Но человек рядом не лгал.

– Я прочел ее в несколько дней – буквально проглотил, – неслышно произнес Рицлер. – Я был словно в полусне – мне хотелось оставить книгу себе, вынести ее из библиотеки и хранить дома; ведь это не просто уникальный труд, это нечто невероятное… Я сам себя убеждал в том, что это опасно, что этого делать нельзя ни в коем случае, и в конце концов принял соломоново решение – предложил ее Филиппу. Не список, а ее саму. Просто продал ему. Подешевле, чтобы он не начал торговаться, и у меня не возникло искушения отказать ему, оставить ее себе. Весь день после этого я терзался мыслью о том, какое сокровище выпустил из рук, а ночью мне привиделось, что за мной явились… ваши. Никогда в жизни мне не доводилось испытывать такого облегчения, каковое пришло ко мне, когда я, проснувшись, понял, что это лишь сон. Утром я сжег те два листа из каталога и сказал Филиппу, что мы больше не будем сотрудничать. По его глазам я видел – он уже начал читать… Именно тогда он и сказал мне, что не будет… в одиночку. – Рицлер сипло втянул холодный сырой воздух, закрыв глаза и засмеявшись – прерывисто, судорожно. – Теперь выходит так, что Филипп в любом случае от вас ушел, и отвечать за нас обоих придется мне.

– Каждый отвечает за себя, – возразил Курт. – Никто не станет перекладывать на тебя чужие грехи.

– А его грех и без того на мне, – безвольно откликнулся Отто. – По крайней мере, наполовину; без меня он не отыскал бы этих книг.
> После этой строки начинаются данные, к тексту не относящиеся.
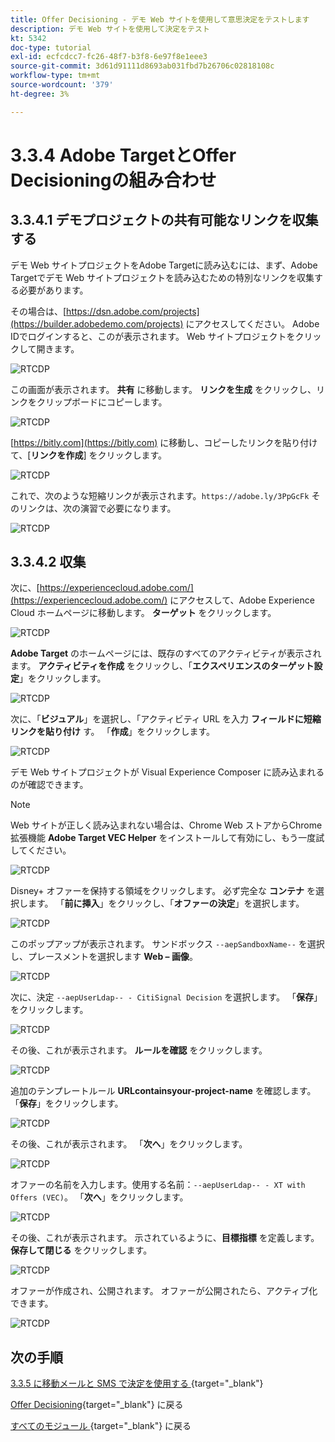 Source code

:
 ```yaml
---
title: Offer Decisioning - デモ Web サイトを使用して意思決定をテストします
description: デモ Web サイトを使用して決定をテスト
kt: 5342
doc-type: tutorial
exl-id: ecfcdcc7-fc26-48f7-b3f8-6e97f8e1eee3
source-git-commit: 3d61d91111d8693ab031fbd7b26706c02818108c
workflow-type: tm+mt
source-wordcount: '379'
ht-degree: 3%

---
```


# 3.3.4 Adobe TargetとOffer Decisioningの組み合わせ

## 3.3.4.1 デモプロジェクトの共有可能なリンクを収集する

デモ Web サイトプロジェクトをAdobe Targetに読み込むには、まず、Adobe Targetでデモ Web サイトプロジェクトを読み込むための特別なリンクを収集する必要があります。

その場合は、[https://dsn.adobe.com/projects](https://builder.adobedemo.com/projects) にアクセスしてください。 Adobe IDでログインすると、このが表示されます。 Web サイトプロジェクトをクリックして開きます。

![RTCDP](./images/builder1.png)

この画面が表示されます。 **共有** に移動します。 **リンクを生成** をクリックし、リンクをクリップボードにコピーします。

![RTCDP](./images/builder2.png)

[https://bitly.com](https://bitly.com) に移動し、コピーしたリンクを貼り付けて、[**リンクを作成**] をクリックします。

![RTCDP](./images/builder4.png)

これで、次のような短縮リンクが表示されます。`https://adobe.ly/3PpGcFk` そのリンクは、次の演習で必要になります。

![RTCDP](./images/builder5.png)

## 3.3.4.2 収集

次に、[https://experiencecloud.adobe.com/](https://experiencecloud.adobe.com/) にアクセスして、Adobe Experience Cloud ホームページに移動します。 **ターゲット** をクリックします。

![RTCDP](./../../../../modules/delivery-activation/rtcdp-b2c/rtcdpb2c-3/images/excl.png)

**Adobe Target** のホームページには、既存のすべてのアクティビティが表示されます。 **アクティビティを作成** をクリックし、「**エクスペリエンスのターゲット設定**」をクリックします。

![RTCDP](./../../../../modules/delivery-activation/rtcdp-b2c/rtcdpb2c-3/images/exclatov.png)

次に、「**ビジュアル**」を選択し、「アクティビティ URL を入力 **フィールドに短縮リンクを貼り付け** す。 「**作成**」をクリックします。

![RTCDP](./images/exclatcrxt1.png)

デモ Web サイトプロジェクトが Visual Experience Composer に読み込まれるのが確認できます。

>[!NOTE]
>
>Web サイトが正しく読み込まれない場合は、Chrome Web ストアからChrome拡張機能 **Adobe Target VEC Helper** をインストールして有効にし、もう一度試してください。

![RTCDP](./images/vec1.png)

Disney+ オファーを保持する領域をクリックします。 必ず完全な **コンテナ** を選択します。 「**前に挿入**」をクリックし、「**オファーの決定**」を選択します。

![RTCDP](./images/vec3.png)

このポップアップが表示されます。 サンドボックス `--aepSandboxName--` を選択し、プレースメントを選択します **Web – 画像**。

![RTCDP](./images/vec4.png)

次に、決定 `--aepUserLdap-- - CitiSignal Decision` を選択します。 「**保存**」をクリックします。

![RTCDP](./images/vec5.png)

その後、これが表示されます。 **ルールを確認** をクリックします。

![RTCDP](./images/vec5a.png)

追加のテンプレートルール **URL****contains****your-project-name** を確認します。 「**保存**」をクリックします。

![RTCDP](./images/vec6.png)

その後、これが表示されます。 「**次へ**」をクリックします。

![RTCDP](./images/vec7.png)

オファーの名前を入力します。使用する名前：`--aepUserLdap-- - XT with Offers (VEC)`。 「**次へ**」をクリックします。

![RTCDP](./images/vec8.png)

その後、これが表示されます。 示されているように、**目標指標** を定義します。 **保存して閉じる** をクリックします。

![RTCDP](./images/vec9.png)

オファーが作成され、公開されます。 オファーが公開されたら、アクティブ化できます。

![RTCDP](./images/vec11.png)

## 次の手順

[3.3.5 に移動メールと SMS で決定を使用する ](./ex5.md){target="_blank"}

[Offer Decisioning](offer-decisioning.md){target="_blank"} に戻る

[ すべてのモジュール ](./../../../../overview.md){target="_blank"} に戻る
Я сам вложил их в его руки. Но ведь я мог и не говорить этого, и вы никогда бы сами не узнали, правда? – требовательно спросил переписчик, глядя в глаза – просительно, отчаянно. – Это ведь зачтется?

– Конечно. И то, что ты стал говорить со мной – сейчас, сам – тоже.
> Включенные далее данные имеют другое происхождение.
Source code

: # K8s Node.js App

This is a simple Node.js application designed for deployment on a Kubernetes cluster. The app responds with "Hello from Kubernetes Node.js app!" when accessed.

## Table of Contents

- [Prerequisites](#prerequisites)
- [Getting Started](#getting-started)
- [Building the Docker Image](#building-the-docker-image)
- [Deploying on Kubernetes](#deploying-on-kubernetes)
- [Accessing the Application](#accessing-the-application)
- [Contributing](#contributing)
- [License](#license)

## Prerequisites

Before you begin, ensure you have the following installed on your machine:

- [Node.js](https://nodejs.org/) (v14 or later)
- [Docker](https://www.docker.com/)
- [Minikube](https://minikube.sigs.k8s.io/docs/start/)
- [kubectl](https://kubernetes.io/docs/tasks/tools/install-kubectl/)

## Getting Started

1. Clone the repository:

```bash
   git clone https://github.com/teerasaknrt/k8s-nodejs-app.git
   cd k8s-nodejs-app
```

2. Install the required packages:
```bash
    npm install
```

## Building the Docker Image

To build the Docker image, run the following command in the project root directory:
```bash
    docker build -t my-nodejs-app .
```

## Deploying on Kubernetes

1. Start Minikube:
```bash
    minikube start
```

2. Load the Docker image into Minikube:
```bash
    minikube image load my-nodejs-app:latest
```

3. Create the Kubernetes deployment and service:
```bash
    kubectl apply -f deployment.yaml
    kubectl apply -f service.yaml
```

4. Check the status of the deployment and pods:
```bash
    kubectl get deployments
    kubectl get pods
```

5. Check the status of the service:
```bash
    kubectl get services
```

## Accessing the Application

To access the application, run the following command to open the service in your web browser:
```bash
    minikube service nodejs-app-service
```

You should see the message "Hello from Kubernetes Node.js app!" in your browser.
– А я… – Рицлер осекся, но взгляда не отвел, силясь увидеть в его глазах ответ заранее, – я могу сейчас хотя бы предполагать, что мне за все это будет? Я ведь ничего не делал… такого… лишь читал; да, я вовлек другого, но он и сам влез в это, и без меня; и я не лгал – я не убивал его, и если причиной его смерти стала эта проклятая книга – ведь даже в этом я не виновен напрямую. Скажите, ради Бога, я знать хочу, чего мне ждать! Только – теперь и я прошу того же – правду. Пожалуйста.
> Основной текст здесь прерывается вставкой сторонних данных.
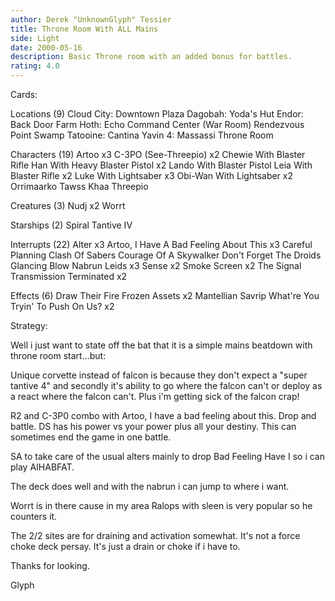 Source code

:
 ```yaml
---
author: Derek "UnknownGlyph" Tessier
title: Throne Room With ALL Mains
side: Light
date: 2000-05-16
description: Basic Throne room with an added bonus for battles.
rating: 4.0
---
```

Cards: 

Locations (9)
Cloud City: Downtown Plaza
Dagobah: Yoda's Hut
Endor: Back Door
Farm
Hoth: Echo Command Center (War Room)
Rendezvous Point
Swamp
Tatooine: Cantina
Yavin 4: Massassi Throne Room

Characters (19)
Artoo  x3
C-3PO (See-Threepio)  x2
Chewie With Blaster Rifle
Han With Heavy Blaster Pistol  x2
Lando With Blaster Pistol
Leia With Blaster Rifle  x2
Luke With Lightsaber  x3
Obi-Wan With Lightsaber  x2
Orrimaarko
Tawss Khaa
Threepio

Creatures (3)
Nudj x2
Worrt

Starships (2)
Spiral
Tantive IV

Interrupts (22)
Alter  x3
Artoo, I Have A Bad Feeling About This	x3
Careful Planning
Clash Of Sabers
Courage Of A Skywalker
Don't Forget The Droids
Glancing Blow
Nabrun Leids  x3
Sense  x2
Smoke Screen  x2
The Signal
Transmission Terminated  x2

Effects (6)
Draw Their Fire
Frozen Assets  x2
Mantellian Savrip
What're You Tryin' To Push On Us?  x2 

Strategy: 

Well i just want to state off the bat that it is a simple mains beatdown with throne room start...but:


Unique corvette instead of falcon is because they don't expect a "super tantive 4" and secondly it's ability to go where the falcon can't or deploy as a react where the falcon can't.  Plus i'm getting sick of the falcon crap!

R2 and C-3P0 combo with Artoo, I have a bad feeling about this.  Drop and battle.  DS has his power vs your power plus all your destiny.  This can sometimes end the game in one battle.

SA to take care of the usual alters mainly to drop Bad Feeling Have I so i can play AIHABFAT.

The deck does well and with the nabrun i can jump to where i want.

Worrt is in there cause in my area Ralops with sleen is very popular so he counters it.

The 2/2 sites are for draining and activation somewhat. It's not a force choke deck persay.  It's just a drain or choke if i have to.

Thanks for looking.

Glyph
– «Правду», – повторил Курт с печальной усмешкой. – Ее нелегко говорить, верно?.. Я не хочу зря обнадежить или, напротив, лишить тебя надежды. Я не знаю. Это во власти суда. Я могу лишь повторить свое обещание сделать все, что только от меня зависит. И это – правда, если и ты тоже рассказал все, что мог.

– На этот раз все, – обессиленно произнес переписчик. – Больше мне нечего добавить. На один лишь вопрос я ответа не дал, но, клянусь вам, я его и сам не знаю; я не знаю, что подвигло Филиппа на все это.

Курт остался сидеть у стены рядом, вертя в руках пустой кувшин, еще минуту, и, наконец, вздохнув, поднялся. Взгляд Рицлера вскинулся вместе с ним – снова дрожащий и безнадежный.

– А если открыто? – решительно потребовал переписчик. – Если снова – все вещи своими именами? Есть у меня шанс…

– Остаться в живых? – прямо спросил Курт. – Да, есть. Теперь – есть.

– И насколько большой?

– Не искушай судьбу, – предупредил он тихо, и тот отвернулся снова, устремившись взглядом в пол у своих ног. – Что ты хочешь – чтобы я обманул тебя, сказав, что шанс немалый? Или чтобы точно так же солгал, ответив, что он ничтожный? Отто, я просто не знаю этого. Я тоже сказал тебе все, что мог.